Opinion A big deal
Bayer’s acquisition of Monsanto has huge implications for Indian agriculture in difficult times.
First it was Dow Chemical and DuPont merging into one another. Then came Syngenta’s acquisition by China National Chemical Corporation. And now we have Bayer buying out Monsanto. The significance of the three deals lies not only in their happening within just over nine months, but also the huge consolidation underway in the global farm input supplies industry. Bayer is the world’s second largest agro-chemicals firm behind Syngenta and just above Dow-DuPont, while Monsanto is the largest in seeds and genomics. Monsanto becoming part of Bayer creates an entity that would be a global leader in both agrochemicals and seeds. This extent of consolidation among suppliers of inputs embodying proprietary chemistries and plant breeding/biotech know how — on top of the stranglehold exercised by the “ABCD firms” (Archer Daniels Midland, Bunge, Cargill and Louis Dreyfus) over international agri-commodity trade — isn’t the best thing today for farmers grappling with low prices for their produce.

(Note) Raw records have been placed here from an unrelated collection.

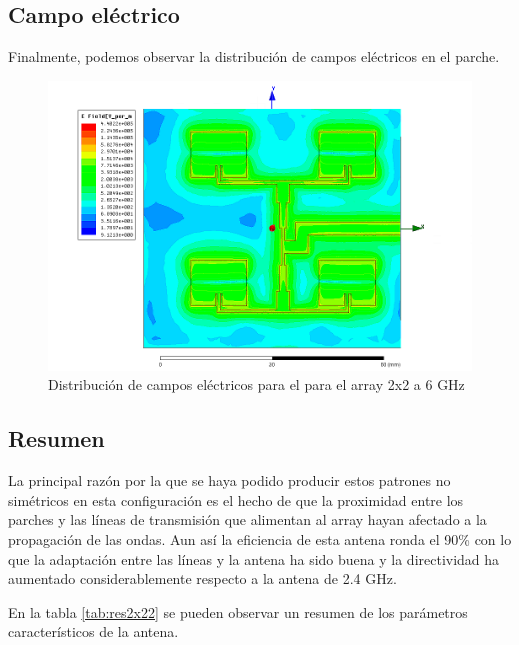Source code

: \subsection{Campo eléctrico}
\par Finalmente, podemos observar la distribución de campos eléctricos en el parche. 

\begin{figure}[H]
    \centering
        \includegraphics[width=\textwidth]{archivos/analisis/2x22/8}
        \caption{Distribución de campos eléctricos para el para el array 2x2 a 6 GHz}
        \label{fig:elec2x22}
\end{figure}

\subsection{Resumen}
\par La principal razón por la que se haya podido producir estos patrones no simétricos en esta configuración es el hecho de que la proximidad entre los parches y las líneas de transmisión que alimentan al array hayan afectado a la propagación de las ondas. Aun así la eficiencia de esta antena ronda el 90\% con lo que la adaptación entre las líneas y la antena ha sido buena y la directividad ha aumentado considerablemente respecto a la antena de 2.4 GHz.
\\
\par En la tabla \ref{tab:res2x22} se pueden observar un resumen de los parámetros característicos de la antena.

The effects will be no less in India, where Monsanto and Bayer are already the biggest players in cotton and hybrid rice seeds, respectively. This is in addition to their respective subsidiaries — Seminis and Nunhems — who dominate the domestic hybrid vegetable seeds market along with Syngenta, which, in turn, also has the second largest share in agrochemicals after Bayer. There are two ways to respond to the consolidation that may seem detrimental to the interests of our farmers. The first would be to engage in the usual MNC-bashing, which isn’t too useful. Whether we like it or not, farmers need and have right to new technologies that help boost crop yields, cut losses from pest and disease or save labour and time. If MNCs are the only ones giving them these, too bad. It cannot be reason for denial.

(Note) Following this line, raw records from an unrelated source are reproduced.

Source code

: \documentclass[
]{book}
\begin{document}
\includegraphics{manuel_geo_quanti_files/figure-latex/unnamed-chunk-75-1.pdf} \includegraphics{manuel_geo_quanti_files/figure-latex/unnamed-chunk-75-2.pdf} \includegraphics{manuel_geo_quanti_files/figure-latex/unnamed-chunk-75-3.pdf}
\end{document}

The more constructive response is to learn from China. The Syngenta acquisition isn’t an isolated one. That, along with yet another state-run enterprise COFCO’s buyout of two big grain traders, Noble Agri and Nidera, reflect a conscious Chinese policy to actively engage with the current realities of international agri-business. Such focus is sadly missing among policymakers in India, which faces a no less formidable challenge of ensuring food security for growing population with rising incomes. The ambivalence with regard to allowing commercial planting or even field trials of genetically modified crops, that too indigenously developed, is only a manifestation of the lack of a strategic vision for agriculture in tomorrow’s India. The Bayer-Monsanto deal should be a wake-up call for those still stuck in slumber.